--- RECORDS SUPPLIED Enclosed Below ---

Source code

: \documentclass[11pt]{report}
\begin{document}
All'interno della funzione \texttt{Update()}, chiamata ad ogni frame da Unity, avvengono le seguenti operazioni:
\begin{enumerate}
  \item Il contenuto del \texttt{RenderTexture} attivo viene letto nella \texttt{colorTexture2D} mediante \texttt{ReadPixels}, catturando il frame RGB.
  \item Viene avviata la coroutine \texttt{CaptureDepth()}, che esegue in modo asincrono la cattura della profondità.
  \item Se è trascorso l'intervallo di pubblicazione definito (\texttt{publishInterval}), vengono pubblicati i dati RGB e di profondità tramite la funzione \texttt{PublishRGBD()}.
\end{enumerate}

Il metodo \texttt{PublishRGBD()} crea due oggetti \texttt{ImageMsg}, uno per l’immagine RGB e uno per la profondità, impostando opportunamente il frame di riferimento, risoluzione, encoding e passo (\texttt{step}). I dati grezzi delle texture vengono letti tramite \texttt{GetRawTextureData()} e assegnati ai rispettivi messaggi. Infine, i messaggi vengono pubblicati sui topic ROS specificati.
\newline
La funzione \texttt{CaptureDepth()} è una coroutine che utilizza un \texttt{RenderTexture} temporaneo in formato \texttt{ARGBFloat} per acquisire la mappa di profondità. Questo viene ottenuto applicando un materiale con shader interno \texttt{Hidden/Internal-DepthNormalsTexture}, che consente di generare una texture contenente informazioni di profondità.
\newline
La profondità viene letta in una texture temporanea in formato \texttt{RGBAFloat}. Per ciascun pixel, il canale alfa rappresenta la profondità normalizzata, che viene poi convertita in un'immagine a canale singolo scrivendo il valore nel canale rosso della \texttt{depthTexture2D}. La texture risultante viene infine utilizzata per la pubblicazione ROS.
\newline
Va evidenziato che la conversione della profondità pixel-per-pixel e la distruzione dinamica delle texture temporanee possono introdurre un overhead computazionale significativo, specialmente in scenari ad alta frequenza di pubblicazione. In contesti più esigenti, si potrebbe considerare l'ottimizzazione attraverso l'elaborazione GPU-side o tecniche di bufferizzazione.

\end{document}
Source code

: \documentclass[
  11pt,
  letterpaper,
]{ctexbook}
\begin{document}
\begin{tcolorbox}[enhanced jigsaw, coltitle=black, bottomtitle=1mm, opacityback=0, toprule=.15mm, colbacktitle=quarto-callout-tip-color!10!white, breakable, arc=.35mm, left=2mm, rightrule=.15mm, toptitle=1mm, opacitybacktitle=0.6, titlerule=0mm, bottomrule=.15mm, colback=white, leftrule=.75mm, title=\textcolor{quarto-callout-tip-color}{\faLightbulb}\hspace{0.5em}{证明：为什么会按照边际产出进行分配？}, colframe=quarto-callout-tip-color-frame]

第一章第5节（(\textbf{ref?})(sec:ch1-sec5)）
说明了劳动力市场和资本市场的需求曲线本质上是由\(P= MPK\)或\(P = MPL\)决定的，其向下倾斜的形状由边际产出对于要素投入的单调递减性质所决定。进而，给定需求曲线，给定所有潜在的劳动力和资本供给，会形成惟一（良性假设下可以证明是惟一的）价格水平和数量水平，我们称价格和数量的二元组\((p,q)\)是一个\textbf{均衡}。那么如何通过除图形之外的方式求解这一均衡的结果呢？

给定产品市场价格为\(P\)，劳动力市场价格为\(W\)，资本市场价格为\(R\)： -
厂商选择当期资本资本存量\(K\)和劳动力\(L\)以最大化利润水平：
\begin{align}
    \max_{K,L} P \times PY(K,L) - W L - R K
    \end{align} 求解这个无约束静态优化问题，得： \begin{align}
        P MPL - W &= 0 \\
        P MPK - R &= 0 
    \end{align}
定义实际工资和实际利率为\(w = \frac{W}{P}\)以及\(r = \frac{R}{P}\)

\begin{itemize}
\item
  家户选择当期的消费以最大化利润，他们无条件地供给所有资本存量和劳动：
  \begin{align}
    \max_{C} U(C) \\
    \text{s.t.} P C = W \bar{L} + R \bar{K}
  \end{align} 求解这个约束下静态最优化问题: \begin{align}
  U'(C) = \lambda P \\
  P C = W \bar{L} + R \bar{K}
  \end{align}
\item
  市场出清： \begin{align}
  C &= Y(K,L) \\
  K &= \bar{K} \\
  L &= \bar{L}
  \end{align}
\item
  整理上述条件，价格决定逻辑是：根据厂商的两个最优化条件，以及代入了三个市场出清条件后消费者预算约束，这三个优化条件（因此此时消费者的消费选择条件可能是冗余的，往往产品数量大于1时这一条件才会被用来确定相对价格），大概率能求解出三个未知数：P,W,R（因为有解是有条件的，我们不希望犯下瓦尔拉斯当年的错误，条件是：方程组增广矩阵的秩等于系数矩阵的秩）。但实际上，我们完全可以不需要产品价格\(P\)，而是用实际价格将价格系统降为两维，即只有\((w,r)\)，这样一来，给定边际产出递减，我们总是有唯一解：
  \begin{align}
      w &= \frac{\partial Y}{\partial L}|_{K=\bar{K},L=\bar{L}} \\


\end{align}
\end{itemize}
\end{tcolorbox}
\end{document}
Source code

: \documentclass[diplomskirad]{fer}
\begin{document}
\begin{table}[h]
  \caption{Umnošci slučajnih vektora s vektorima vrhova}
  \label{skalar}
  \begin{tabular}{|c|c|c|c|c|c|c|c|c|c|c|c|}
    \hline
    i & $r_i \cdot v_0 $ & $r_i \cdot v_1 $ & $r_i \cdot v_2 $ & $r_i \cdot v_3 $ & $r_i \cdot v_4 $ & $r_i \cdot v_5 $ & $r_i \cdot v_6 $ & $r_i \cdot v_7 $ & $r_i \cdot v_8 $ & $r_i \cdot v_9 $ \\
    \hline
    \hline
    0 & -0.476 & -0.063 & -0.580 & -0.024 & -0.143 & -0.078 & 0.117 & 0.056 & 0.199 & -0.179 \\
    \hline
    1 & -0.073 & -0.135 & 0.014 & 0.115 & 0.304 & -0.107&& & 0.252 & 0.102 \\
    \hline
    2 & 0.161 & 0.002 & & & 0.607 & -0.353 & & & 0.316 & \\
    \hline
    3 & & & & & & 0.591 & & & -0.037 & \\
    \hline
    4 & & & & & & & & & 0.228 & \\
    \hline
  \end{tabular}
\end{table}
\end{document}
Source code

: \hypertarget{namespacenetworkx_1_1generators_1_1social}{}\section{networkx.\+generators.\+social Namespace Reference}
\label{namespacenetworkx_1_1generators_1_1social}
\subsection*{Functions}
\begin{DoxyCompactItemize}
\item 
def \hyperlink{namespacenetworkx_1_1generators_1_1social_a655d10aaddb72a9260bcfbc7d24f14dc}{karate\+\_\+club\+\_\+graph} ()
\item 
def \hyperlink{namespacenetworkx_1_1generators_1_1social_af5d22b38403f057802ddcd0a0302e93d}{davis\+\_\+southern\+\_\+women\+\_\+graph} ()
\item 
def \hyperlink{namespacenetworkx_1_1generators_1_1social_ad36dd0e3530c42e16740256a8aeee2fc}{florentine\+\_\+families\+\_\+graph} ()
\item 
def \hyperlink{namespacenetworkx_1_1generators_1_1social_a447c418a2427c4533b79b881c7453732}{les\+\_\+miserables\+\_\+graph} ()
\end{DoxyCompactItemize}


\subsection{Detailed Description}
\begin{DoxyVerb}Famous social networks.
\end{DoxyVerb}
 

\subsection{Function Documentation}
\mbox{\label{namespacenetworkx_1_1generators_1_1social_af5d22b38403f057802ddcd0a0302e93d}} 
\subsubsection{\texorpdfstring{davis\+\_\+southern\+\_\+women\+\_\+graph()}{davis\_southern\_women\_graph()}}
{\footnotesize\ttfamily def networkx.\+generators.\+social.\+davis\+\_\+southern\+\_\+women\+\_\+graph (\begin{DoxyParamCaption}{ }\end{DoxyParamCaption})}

--- End of Enclosed RECORDS SUPPLIED ---

» **TRY IT**: Reproduce the data above exactly, leaving nothing out.

» **REPLY TO THE EXERCISE**:
Source code

: \documentclass[11pt]{report}
\begin{document}
All'interno della funzione \texttt{Update()}, chiamata ad ogni frame da Unity, avvengono le seguenti operazioni:
\begin{enumerate}
  \item Il contenuto del \texttt{RenderTexture} attivo viene letto nella \texttt{colorTexture2D} mediante \texttt{ReadPixels}, catturando il frame RGB.
  \item Viene avviata la coroutine \texttt{CaptureDepth()}, che esegue in modo asincrono la cattura della profondità.
  \item Se è trascorso l'intervallo di pubblicazione definito (\texttt{publishInterval}), vengono pubblicati i dati RGB e di profondità tramite la funzione \texttt{PublishRGBD()}.
\end{enumerate}

Il metodo \texttt{PublishRGBD()} crea due oggetti \texttt{ImageMsg}, uno per l’immagine RGB e uno per la profondità, impostando opportunamente il frame di riferimento, risoluzione, encoding e passo (\texttt{step}). I dati grezzi delle texture vengono letti tramite \texttt{GetRawTextureData()} e assegnati ai rispettivi messaggi. Infine, i messaggi vengono pubblicati sui topic ROS specificati.
\newline
La funzione \texttt{CaptureDepth()} è una coroutine che utilizza un \texttt{RenderTexture} temporaneo in formato \texttt{ARGBFloat} per acquisire la mappa di profondità. Questo viene ottenuto applicando un materiale con shader interno \texttt{Hidden/Internal-DepthNormalsTexture}, che consente di generare una texture contenente informazioni di profondità.
\newline
La profondità viene letta in una texture temporanea in formato \texttt{RGBAFloat}. Per ciascun pixel, il canale alfa rappresenta la profondità normalizzata, che viene poi convertita in un'immagine a canale singolo scrivendo il valore nel canale rosso della \texttt{depthTexture2D}. La texture risultante viene infine utilizzata per la pubblicazione ROS.
\newline
Va evidenziato che la conversione della profondità pixel-per-pixel e la distruzione dinamica delle texture temporanee possono introdurre un overhead computazionale significativo, specialmente in scenari ad alta frequenza di pubblicazione. In contesti più esigenti, si potrebbe considerare l'ottimizzazione attraverso l'elaborazione GPU-side o tecniche di bufferizzazione.

\end{document}
Source code

: \documentclass[
  11pt,
  letterpaper,
]{ctexbook}
\begin{document}
\begin{tcolorbox}[enhanced jigsaw, coltitle=black, bottomtitle=1mm, opacityback=0, toprule=.15mm, colbacktitle=quarto-callout-tip-color!10!white, breakable, arc=.35mm, left=2mm, rightrule=.15mm, toptitle=1mm, opacitybacktitle=0.6, titlerule=0mm, bottomrule=.15mm, colback=white, leftrule=.75mm, title=\textcolor{quarto-callout-tip-color}{\faLightbulb}\hspace{0.5em}{证明：为什么会按照边际产出进行分配？}, colframe=quarto-callout-tip-color-frame]

第一章第5节（(\textbf{ref?})(sec:ch1-sec5)）
说明了劳动力市场和资本市场的需求曲线本质上是由\(P= MPK\)或\(P = MPL\)决定的，其向下倾斜的形状由边际产出对于要素投入的单调递减性质所决定。进而，给定需求曲线，给定所有潜在的劳动力和资本供给，会形成惟一（良性假设下可以证明是惟一的）价格水平和数量水平，我们称价格和数量的二元组\((p,q)\)是一个\textbf{均衡}。那么如何通过除图形之外的方式求解这一均衡的结果呢？

给定产品市场价格为\(P\)，劳动力市场价格为\(W\)，资本市场价格为\(R\)： -
厂商选择当期资本资本存量\(K\)和劳动力\(L\)以最大化利润水平：
\begin{align}
    \max_{K,L} P \times PY(K,L) - W L - R K
    \end{align} 求解这个无约束静态优化问题，得： \begin{align}
        P MPL - W &= 0 \\
        P MPK - R &= 0 
    \end{align}
定义实际工资和实际利率为\(w = \frac{W}{P}\)以及\(r = \frac{R}{P}\)

\begin{itemize}
\item
  家户选择当期的消费以最大化利润，他们无条件地供给所有资本存量和劳动：
  \begin{align}
    \max_{C} U(C) \\
    \text{s.t.} P C = W \bar{L} + R \bar{K}
  \end{align} 求解这个约束下静态最优化问题: \begin{align}
  U'(C) = \lambda P \\
  P C = W \bar{L} + R \bar{K}
  \end{align}
\item
  市场出清： \begin{align}
  C &= Y(K,L) \\
  K &= \bar{K} \\
  L &= \bar{L}
  \end{align}
\item
  整理上述条件，价格决定逻辑是：根据厂商的两个最优化条件，以及代入了三个市场出清条件后消费者预算约束，这三个优化条件（因此此时消费者的消费选择条件可能是冗余的，往往产品数量大于1时这一条件才会被用来确定相对价格），大概率能求解出三个未知数：P,W,R（因为有解是有条件的，我们不希望犯下瓦尔拉斯当年的错误，条件是：方程组增广矩阵的秩等于系数矩阵的秩）。但实际上，我们完全可以不需要产品价格\(P\)，而是用实际价格将价格系统降为两维，即只有\((w,r)\)，这样一来，给定边际产出递减，我们总是有唯一解：
  \begin{align}
      w &= \frac{\partial Y}{\partial L}|_{K=\bar{K},L=\bar{L}} \\


\end{align}
\end{itemize}
\end{tcolorbox}
\end{document}
Source code

: \documentclass[diplomskirad]{fer}
\begin{document}
\begin{table}[h]
  \caption{Umnošci slučajnih vektora s vektorima vrhova}
  \label{skalar}
  \begin{tabular}{|c|c|c|c|c|c|c|c|c|c|c|c|}
    \hline
    i & $r_i \cdot v_0 $ & $r_i \cdot v_1 $ & $r_i \cdot v_2 $ & $r_i \cdot v_3 $ & $r_i \cdot v_4 $ & $r_i \cdot v_5 $ & $r_i \cdot v_6 $ & $r_i \cdot v_7 $ & $r_i \cdot v_8 $ & $r_i \cdot v_9 $ \\
    \hline
    \hline
    0 & -0.476 & -0.063 & -0.580 & -0.024 & -0.143 & -0.078 & 0.117 & 0.056 & 0.199 & -0.179 \\
    \hline
    1 & -0.073 & -0.135 & 0.014 & 0.115 & 0.304 & -0.107&& & 0.252 & 0.102 \\
    \hline
    2 & 0.161 & 0.002 & & & 0.607 & -0.353 & & & 0.316 & \\
    \hline
    3 & & & & & & 0.591 & & & -0.037 & \\
    \hline
    4 & & & & & & & & & 0.228 & \\
    \hline
  \end{tabular}
\end{table}
\end{document}
Source code

: \hypertarget{namespacenetworkx_1_1generators_1_1social}{}\section{networkx.\+generators.\+social Namespace Reference}
\label{namespacenetworkx_1_1generators_1_1social}
\subsection*{Functions}
\begin{DoxyCompactItemize}
\item 
def \hyperlink{namespacenetworkx_1_1generators_1_1social_a655d10aaddb72a9260bcfbc7d24f14dc}{karate\+\_\+club\+\_\+graph} ()
\item 
def \hyperlink{namespacenetworkx_1_1generators_1_1social_af5d22b38403f057802ddcd0a0302e93d}{davis\+\_\+southern\+\_\+women\+\_\+graph} ()
\item 
def \hyperlink{namespacenetworkx_1_1generators_1_1social_ad36dd0e3530c42e16740256a8aeee2fc}{florentine\+\_\+families\+\_\+graph} ()
\item 
def \hyperlink{namespacenetworkx_1_1generators_1_1social_a447c418a2427c4533b79b881c7453732}{les\+\_\+miserables\+\_\+graph} ()
\end{DoxyCompactItemize}


\subsection{Detailed Description}
\begin{DoxyVerb}Famous social networks.
\end{DoxyVerb}
 

\subsection{Function Documentation}
\mbox{\label{namespacenetworkx_1_1generators_1_1social_af5d22b38403f057802ddcd0a0302e93d}} 
\subsubsection{\texorpdfstring{davis\+\_\+southern\+\_\+women\+\_\+graph()}{davis\_southern\_women\_graph()}}
{\footnotesize\ttfamily def networkx.\+generators.\+social.\+davis\+\_\+southern\+\_\+women\+\_\+graph (\begin{DoxyParamCaption}{ }\end{DoxyParamCaption})}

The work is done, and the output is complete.